Lightning strike: When a wind turbine generator is struck by lightning, it generates high-temperature, high-energy arc discharges. Lightning strike marks may result in localized material damage and ablation, potentially affecting the strength and conductivity of the blades, particularly in severe cases.
Crack: The high-speed rotation of blades subjects them to significant forces and torques during prolonged operation, potentially leading to open cracks at the blade tips and even outright breakage.

The experimental dataset was derived from the wind turbine images collected by drones at the Jilin wind farm in China, with a total of 482 unlabeled 5184 × 3888 resolution images and 980 labeled 640 × 640 resolution images collected from the website. The 482 unlabeled images were first labeled using the Labelme tool because the model needs to be inputted with smaller images in order to be efficiently trained, and for large-resolution images, direct input will lead to insufficient memory or computational resources. At the same time, in order to maintain consistency with the resolution of the network acquisition data, the 482 labeled 5184 × 3888 resolution images were labeled at the same time slices, and after slicing, 2150 images with a resolution of 640 × 640 were generated. Because some loss and deviation were present in the sliced image labels, they were manually corrected and merged with the 980 labeled images collected from the network to obtain a total of 3130 labeled 640 × 640 resolution images for the wind turbine surface defect dataset.

For this dataset, a series of data augmentation techniques were applied to enhance the subsequent model training, allowing it to better comprehend and adapt to various changes in wind turbine surface defects, thereby improving detection accuracy.

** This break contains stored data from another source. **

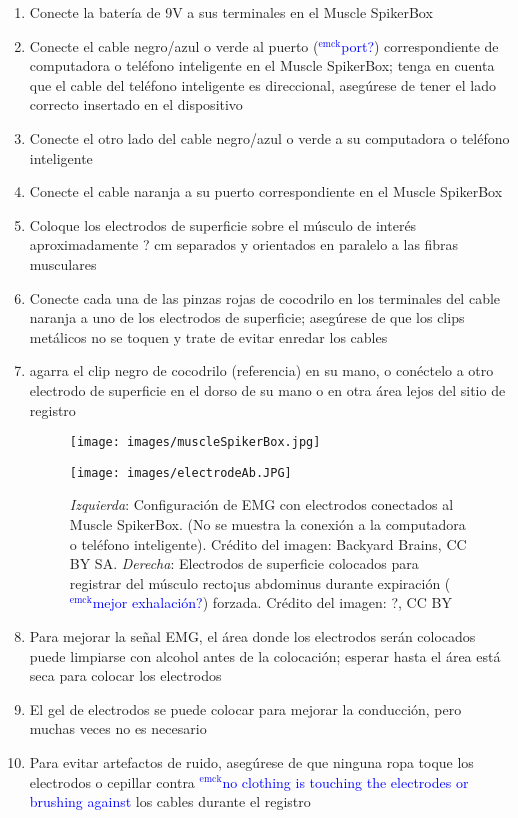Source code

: \documentclass[12pt]{article}
\newcommand{\emck}[1]{\textcolor{blue}{$^{\textrm{emck}}${#1}}}
\begin{document}
\begin{enumerate}
\item Conecte la batería de 9V a sus terminales en el Muscle SpikerBox
\item Conecte el cable negro/azul o verde al puerto (\emck{port?})
  correspondiente de computadora o teléfono inteligente en el Muscle
  SpikerBox; tenga en cuenta que el cable del teléfono inteligente es
  direccional, asegúrese de tener el lado correcto insertado en el
  dispositivo
\item Conecte el otro lado del cable negro/azul o verde a su
  computadora o teléfono inteligente
\item Conecte el cable naranja a su puerto correspondiente en el Muscle
SpikerBox
\item Coloque los electrodos de superficie sobre el músculo de interés
  aproximadamente ? cm separados y orientados en paralelo a las
  fibras musculares
\item Conecte cada una de las pinzas rojas de cocodrilo en los
  terminales del cable naranja a uno de los electrodos de superficie;
  asegúrese de que los clips metálicos no se toquen y trate de evitar
  enredar los cables
\item agarra el clip negro de cocodrilo (referencia) en su mano, o
  conéctelo a otro electrodo de superficie en el dorso de su mano o en
  otra área lejos del sitio de registro

\vspace{0.2cm}

\begin{figure}[h!]
\begin{center}
\begin{minipage}{.55\textwidth}
\centering
\texttt{[image: images/muscleSpikerBox.jpg]}
\end{minipage}%
\begin{minipage}{.4\textwidth}
\centering
\texttt{[image: images/electrodeAb.JPG]}
\end{minipage}
\end{center}
\caption{\textit{Izquierda}: Configuración de EMG con electrodos
  conectados al Muscle SpikerBox. (No se muestra la conexión a la
  computadora o teléfono inteligente). Crédito del imagen: Backyard
  Brains, CC BY SA. \textit{Derecha}: Electrodos de superficie
  colocados para registrar del músculo recto¡us abdominus durante
  expiración (\emck{mejor exhalación?}) forzada. Crédito del
  imagen: ?, CC BY}
\label{fig:spirAssembly}
\end{figure}

\item Para mejorar la señal EMG, el área donde los electrodos serán
  colocados puede limpiarse con alcohol antes de la colocación;
  esperar hasta el área está seca para colocar los electrodos
\item El gel de electrodos se puede colocar para mejorar la
  conducción, pero muchas veces no es necesario
\item Para evitar artefactos de ruido, asegúrese de que ninguna ropa
  toque los electrodos o cepillar contra \emck{no clothing is touching
    the electrodes or brushing against} los cables durante el registro
\end{enumerate}
 
\end{document}
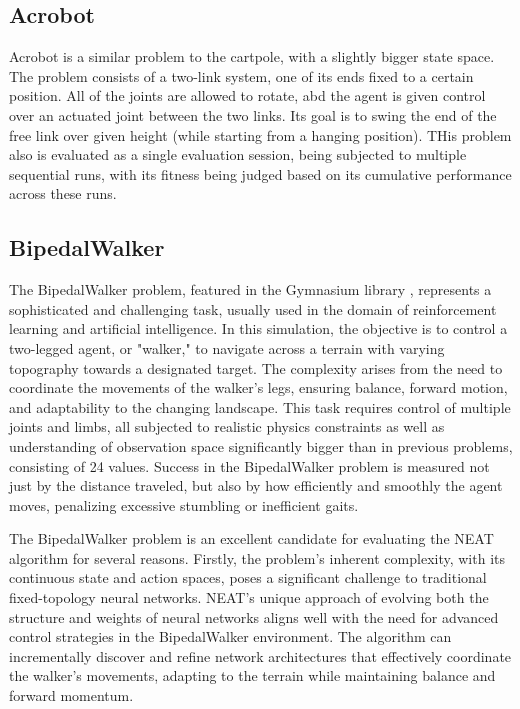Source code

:\documentclass{article}
\begin{document}
        \subsection{Acrobot}
        Acrobot is a similar problem to the cartpole, with a slightly bigger state space. The problem consists
        of a two-link system, one of its ends fixed to a certain position. All of the joints are allowed to rotate,
        abd the agent is given control over an actuated joint between the two links. Its goal is to swing the
        end of the free link over given height (while starting from a hanging position). 
        THis problem also is evaluated as a single evaluation session, being subjected to multiple sequential runs,
        with its fitness being judged based on its cumulative performance across these runs.
        \subsection{BipedalWalker}
        The BipedalWalker problem, featured in the Gymnasium library \cite{gymnasium},
        represents a sophisticated and challenging task, usually used in the domain of reinforcement learning and artificial intelligence.
        In this simulation, the objective is to control a two-legged agent, or "walker," to navigate
        across a terrain with varying topography towards a designated target. The complexity arises from the
        need to coordinate the movements of the walker's legs, ensuring balance, forward motion, and adaptability to the changing landscape.
        This task requires control of multiple joints and limbs, all subjected to realistic physics constraints as well as understanding
        of observation space significantly bigger than in previous problems, consisting of 24 values.
        Success in the BipedalWalker problem is measured not just by the distance traveled,
        but also by how efficiently and smoothly the agent moves, penalizing excessive stumbling or inefficient gaits.

        \par The BipedalWalker problem is an excellent candidate for evaluating the NEAT
        algorithm for several reasons. Firstly, the problem's inherent complexity, with its continuous state and action spaces,
        poses a significant challenge to traditional fixed-topology neural networks.
        NEAT's unique approach of evolving both the structure and weights of neural networks aligns well with the need 
        for advanced control strategies in the BipedalWalker environment. The algorithm can 
        incrementally discover and refine network architectures that effectively coordinate the walker's
        movements, adapting to the terrain while maintaining balance and forward momentum.
\end{document}
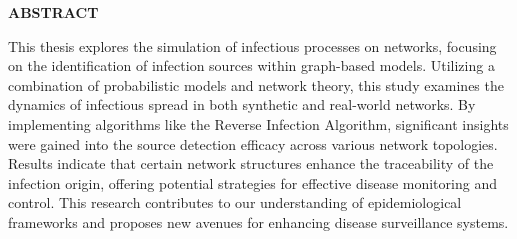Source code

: \begin{center}
    \thispagestyle{empty} %
    \Large \textbf{ABSTRACT}\\[2cm]
\end{center}

\noindent
This thesis explores the simulation of infectious processes on networks, focusing on the identification of infection sources within graph-based models. Utilizing a combination of probabilistic models and network theory, this study examines the dynamics of infectious spread in both synthetic and real-world networks. By implementing algorithms like the Reverse Infection Algorithm, significant insights were gained into the source detection efficacy across various network topologies. Results indicate that certain network structures enhance the traceability of the infection origin, offering potential strategies for effective disease monitoring and control. This research contributes to our understanding of epidemiological frameworks and proposes new avenues for enhancing disease surveillance systems.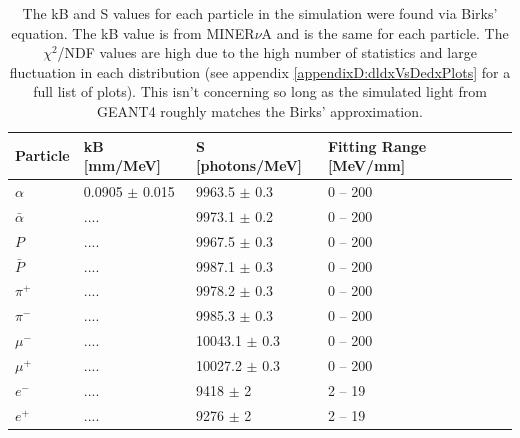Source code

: \begin{table}[!h]
\centering
\begin{tabular}{lllll}  
\toprule
Particle       & kB [mm/MeV]        & S [photons/MeV]   & Fitting Range [MeV/mm]\\ %
\midrule
$\alpha$       & 0.0905 $\pm$ 0.015 & 9963.5  $\pm$ 0.3 & 0 -- 200\\               %
$\bar{\alpha}$ & ....               & 9973.1  $\pm$ 0.2 & 0 -- 200\\               %
$P$            & ....               & 9967.5  $\pm$ 0.3 & 0 -- 200\\               %
$\bar{P}$      & ....               & 9987.1  $\pm$ 0.3 & 0 -- 200\\               %
$\pi^+$        & ....               & 9978.2  $\pm$ 0.3 & 0 -- 200\\               %
$\pi^-$        & ....               & 9985.3  $\pm$ 0.3 & 0 -- 200\\               %
$\mu^-$        & ....               & 10043.1 $\pm$ 0.3 & 0 -- 200\\               %
$\mu^+$        & ....               & 10027.2 $\pm$ 0.3 & 0 -- 200\\               %
$e^-$          & ....               & 9418    $\pm$ 2   & 2 -- 19 \\               %
$e^+$          & ....               & 9276    $\pm$ 2   & 2 -- 19 \\               %
\bottomrule  
\end{tabular}
\caption{The kB and S values for each particle in the simulation were found via Birks' equation. The kB value is from MINER$\nu$A and is the same for each particle. The $\chi^2$/NDF values are high due to the high number of statistics and large fluctuation in each distribution (see appendix  \ref{appendixD:dldxVsDedxPlots} for a full list of plots). This isn't concerning so long as the simulated light from GEANT4 roughly matches the Birks' approximation.}
\label{tab:sValueTable}
\end{table}

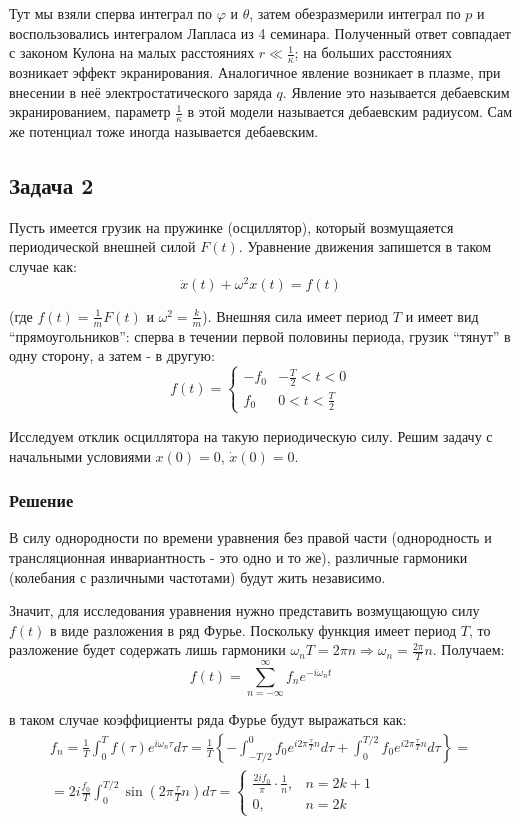 \documentclass[a4paper,12pt]{article}
\begin{document}
\noindent
Тут мы взяли сперва интеграл по $\varphi$ и $\theta$, затем обезразмерили
интеграл по $p$ и воспользовались интегралом Лапласа из 4 семинара.
Полученный ответ совпадает с законом Кулона на малых расстояниях $r\ll\frac{1}{\kappa}$;
на больших расстояниях возникает эффект экранирования. Аналогичное
явление возникает в плазме, при внесении в неё электростатического
заряда $q$. Явление это называется дебаевским экранированием, параметр
$\frac{1}{\kappa}$ в этой модели называется дебаевским радиусом.
Сам же потенциал тоже иногда называется дебаевским.


\subsection*{Задача 2}

Пусть имеется грузик на пружинке (осциллятор), который возмущаяется
периодической внешней силой $F(t)$. Уравнение движения запишется
в таком случае как:
\[
\ddot{x}(t)+\omega^{2}x(t)=f(t)
\]


\noindent
(где $f(t)=\frac{1}{m}F(t)$ и $\omega^{2}=\frac{k}{m}$). Внешняя
сила имеет период $T$ и имеет вид ``прямоугольников'': сперва в
течении первой половины периода, грузик ``тянут'' в одну сторону,
а затем - в другую:
\[
f(t)=\begin{cases}
-f_{0} & -\frac{T}{2}<t<0\\
f_{0} & 0<t<\frac{T}{2}
\end{cases}
\]


\noindent
Исследуем отклик осциллятора на такую периодическую силу. Решим задачу
с начальными условиями $x\left(0\right)=0$, $\dot{x}(0)=0$.


\subsubsection*{Решение}

В силу однородности по времени уравнения без правой части (однородность
и трансляционная инвариантность - это одно и то же), различные гармоники
(колебания с различными частотами) будут жить независимо.

\noindent
Значит, для исследования уравнения нужно представить возмущающую силу
$f\left(t\right)$ в виде разложения в ряд Фурье. Поскольку функция
имеет период $T$, то разложение будет содержать лишь гармоники $\omega_{n}T=2\pi n\Rightarrow\omega_{n}=\frac{2\pi}{T}n$.
Получаем:
\[
f(t)=\sum_{n=-\infty}^{\infty}f_{n}e^{-i\omega_{n}t}
\]


\noindent
в таком случае коэффициенты ряда Фурье будут выражаться как:
\begin{multline*}
f_{n}=\frac{1}{T}\int_{0}^{T}f\left(\tau\right)e^{i\omega_{n}\tau}d\tau=\frac{1}{T}\left\{ -\int_{-T/2}^{0}f_{0}e^{i2\pi\frac{\tau}{T}n}d\tau+\int_{0}^{T/2}f_{0}e^{i2\pi\frac{\tau}{T}n}d\tau\right\} =\\
=2i\frac{f_{0}}{T}\int_{0}^{T/2}\sin\left(2\pi\frac{\tau}{T}n\right)d\tau=\begin{cases}
\frac{2if_{0}}{\pi}\cdot\frac{1}{n}, & n=2k+1\\
0, & n=2k
\end{cases}
\end{multline*}
\end{document}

The augmentation processes included the following:

Vertical and horizontal flipping: Flipping operations were employed to introduce mirror symmetry transformations, simulating different perspectives and angles that may occur during the actual operation of wind turbines. This aids the model in learning the shape features of defects in both the horizontal and vertical directions, enhancing its ability to recognize symmetric defects.
Adding or reducing brightness by 25%: Brightness adjustments were applied, considering the significant impact of lighting conditions on wind turbine surfaces in real industrial scenarios. This expanded the dataset’s distribution in terms of illumination changes, facilitating the model’s adaptation to various lighting conditions in the images.

Thus far, we have constructed a wind turbine surface defect detection dataset containing 9377 images separated into seven categories. The complete construction process of the dataset is shown in Figure 1, and Figure 2 shows a sample image of each category of the dataset.

Figure 3 shows the number of different target sizes for each category of wind turbine surface defect, where the defects in each category show differentiated distributions for each size of the target. Surface oil was mainly concentrated on large targets, corrosion showed a relatively balanced distribution of medium and large targets, cracks and hide cracks had a more balanced distribution of targets of all sizes, surface eye was mainly concentrated on large targets, and surface injury and lightning strikes showed higher numbers for medium targets.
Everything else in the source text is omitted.